2008-08-27 Thread Sam Mason
On Wed, Aug 27, 2008 at 01:19:30PM +0200, Ivan Sergio Borgonovo wrote:
 but this looks much slower than the function:
 function: 113sec
 vs.
 single statement: 488sec
 I repeated the test 3 times with similar results.

Have you been vacuuming (non-full) between runs? and as always, are the
stats reasonably up to date?

 Can anybody explain why aggregates under perform so badly?

You could try just running the SELECT part to see how long the
aggregation takes.

 I just read that most of the times I can't be smarter than the
 planner and I thought that this would be one of the circumstances 
 theplanner could outperform my handwritten function.
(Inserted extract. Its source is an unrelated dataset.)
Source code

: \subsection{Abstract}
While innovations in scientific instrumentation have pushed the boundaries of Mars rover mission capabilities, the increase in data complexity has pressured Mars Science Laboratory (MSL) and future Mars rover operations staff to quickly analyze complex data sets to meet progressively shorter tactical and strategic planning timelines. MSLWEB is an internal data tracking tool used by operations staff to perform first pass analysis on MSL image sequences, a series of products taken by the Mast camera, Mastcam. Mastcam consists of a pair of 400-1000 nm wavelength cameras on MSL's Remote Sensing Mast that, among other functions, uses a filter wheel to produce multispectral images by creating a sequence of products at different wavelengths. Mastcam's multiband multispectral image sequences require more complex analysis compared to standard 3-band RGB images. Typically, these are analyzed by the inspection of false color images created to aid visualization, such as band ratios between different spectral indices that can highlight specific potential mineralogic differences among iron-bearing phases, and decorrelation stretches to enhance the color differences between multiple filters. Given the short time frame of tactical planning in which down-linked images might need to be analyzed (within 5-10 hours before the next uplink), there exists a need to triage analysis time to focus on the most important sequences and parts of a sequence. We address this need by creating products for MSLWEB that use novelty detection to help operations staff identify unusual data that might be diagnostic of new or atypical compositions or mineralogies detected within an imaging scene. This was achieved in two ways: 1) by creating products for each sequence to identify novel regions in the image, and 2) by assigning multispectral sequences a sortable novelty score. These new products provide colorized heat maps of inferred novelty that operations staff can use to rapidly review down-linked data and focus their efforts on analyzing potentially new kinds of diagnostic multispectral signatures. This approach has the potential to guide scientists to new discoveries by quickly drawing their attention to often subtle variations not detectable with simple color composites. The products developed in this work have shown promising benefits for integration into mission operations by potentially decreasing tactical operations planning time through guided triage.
It's quite easy to outsmart the planner with large amounts of data, but
it's surprising how well it does most of the time.  Generally you can
just write whatever is obvious and the planer will do something good
with it.  If it doesn't do the right thing then you can worry about
performance, rather than most languages where you have to worry about
performance from the start.

 here is the explain:
 Hash Join  (cost=137408.51..271599.78 rows=209674 width=221)
   Hash Cond: (outer.itemid = inner.itemid)
   -  HashAggregate  (cost=32994.81..36664.11 rows=209674 width=58)
 -  Hash Join  (cost=8544.62..31946.44 rows=209674 width=58)
   Hash Cond: (outer.authorid = inner.authorid)
   -  Seq Scan on catalog_itemauthor ia  (cost=0.00..10297.21 
 rows=629021 width=12)
   -  Hash  (cost=8309.00..8309.00 rows=94248 width=54)
 -  Seq Scan on catalog_author a  (cost=0.00..8309.00 
 rows=94248 width=54)
   Filter: ((name IS NOT NULL) AND 
 (length(btrim((name)::text, E' \011'::text))  1))
   -  Hash  (cost=79538.96..79538.96 rows=833496 width=189)
 -  Seq Scan on catalog_items  (cost=0.00..79538.96 rows=833496 
 width=189)

The seqscan of catalog_items looks a little strange to me, have you set
work_mem to some obscenely big value?

 Sam... I did your same error the first time I wrote the above
 statement... missing the where clause but I can't understand the
 need for your longer version to ensure that characters trimmed from
 the authors' name are consistent.

You're trimming an extra close square bracket (']') in one of the trim
statements and not in the other.  If you just do it in one place then
you don't have to worry about inconsistency.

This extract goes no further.